Two more operatives, very obviously NOT in cloaking armor, slithered down the corridor – the rubber treads on their armor allowing for omnidirectional grip and stability, but also utterly destroying any pretense of stealth. With shoulder-mounted kinetic launchers, pack-charged plasma throwers and spreaders and kinetic-force generators, GRANITE and FOAM weren’t meant to be quiet.
They were meant to kill everything.
“<FOAM here. SISTER’s door is clear. Looks like warping, no combat damage or distress. Possible barricade.>”
“<GRANITE here. End of corridor is clear, intersection clear. We’re good to go for evac.>”
KEYRING slithered down past SPOTTER, and it was only when BREWER tapped him on the back did SPOTTER turn to point his weapons down the corridor where they came from.
“<I don’t like this.>” BREWER muttered, taking up position behind a bulkhead
“<Mmm.>”
KEYRING made his way to SISTER’s door, connecting his suit to the door command console. Outwardly he was immobile, but inside his helmet his eyes scanned over reams of data. Door access times, setup codes, maintenance codes, use logs, biometric data…
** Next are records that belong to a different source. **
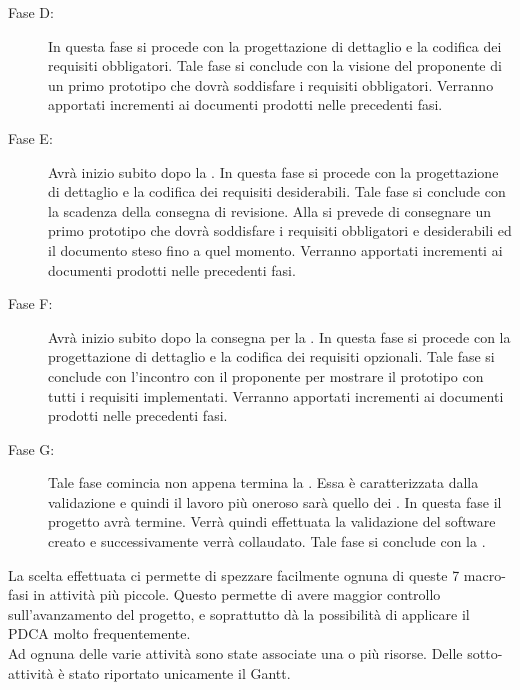 \begin{description}
			\item[Fase D:] In questa fase si procede con la progettazione di dettaglio e la codifica dei requisiti obbligatori. Tale fase si conclude con la visione del proponente di un primo prototipo che dovrà soddisfare i requisiti obbligatori. Verranno apportati incrementi ai documenti prodotti nelle precedenti fasi.
			\item[Fase E:] Avrà inizio subito dopo la . In questa fase si procede con la progettazione di dettaglio e la codifica dei requisiti desiderabili. Tale fase si conclude con la scadenza della consegna di revisione. Alla  si prevede di consegnare un primo prototipo che dovrà soddisfare i requisiti obbligatori e desiderabili ed il documento  steso fino a quel momento. Verranno apportati incrementi ai documenti prodotti nelle precedenti fasi.
			\item[Fase F:] Avrà inizio subito dopo la consegna per la . In questa fase si procede con la progettazione di dettaglio e la codifica dei requisiti opzionali. Tale fase si conclude con l'incontro con il proponente per mostrare il prototipo con tutti i requisiti implementati. Verranno apportati incrementi ai documenti prodotti nelle precedenti fasi.
			\item[Fase G:] Tale fase comincia non appena termina la . Essa è caratterizzata dalla validazione e quindi il lavoro più oneroso sarà quello dei . In questa fase il progetto avrà termine. Verrà quindi effettuata la validazione del software creato e successivamente verrà collaudato. Tale fase si conclude con la .
		\end{description}
		La scelta effettuata ci permette di spezzare facilmente ognuna di queste 7 macro-fasi in attività più piccole. Questo permette di avere maggior controllo sull'avanzamento del progetto, e soprattutto dà la possibilità di applicare il PDCA molto frequentemente.\\Ad ognuna delle varie attività sono state associate una o più risorse. Delle sotto-attività è stato riportato unicamente il Gantt.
“<[Caroline]?>” KEYRING yelled to the door, announcing everyone’s presence. “<[Caroline], Ma’am, we’re here to escort you out, ok? Our weapons aren’t for you, they’re for your protection – you’re not in any trouble, we just want to make sure you’re safe.>”
Nothing was unusual on his visor. At least, nothing was unusual until he tried to open the door, was met with the all-white code acceptance and the damn thing didn’t move.
“<SPOTTER, thermals.>” KEYRING commanded, and SPOTTER moved silently to the door, letting his sensors work it over.
“<….FOAM was right. I’m detecting rapidly cooling heat lines around the entire door – from the inside. Weld, most likely.>”
KEYRING hesitated for a moment at the news – but it was enough to speak volumes to the rest of the squad.
[Caroline], codenamed SISTER, the only [human] on the ship, was the only one in possible danger.
“<FOAM rip me a hole. Squad, Ready suppressants.>”
“<Sir yes sir.>” And in one swift movement FOAM reached out, sunk her gauntleted hand into the metal door, and pulled.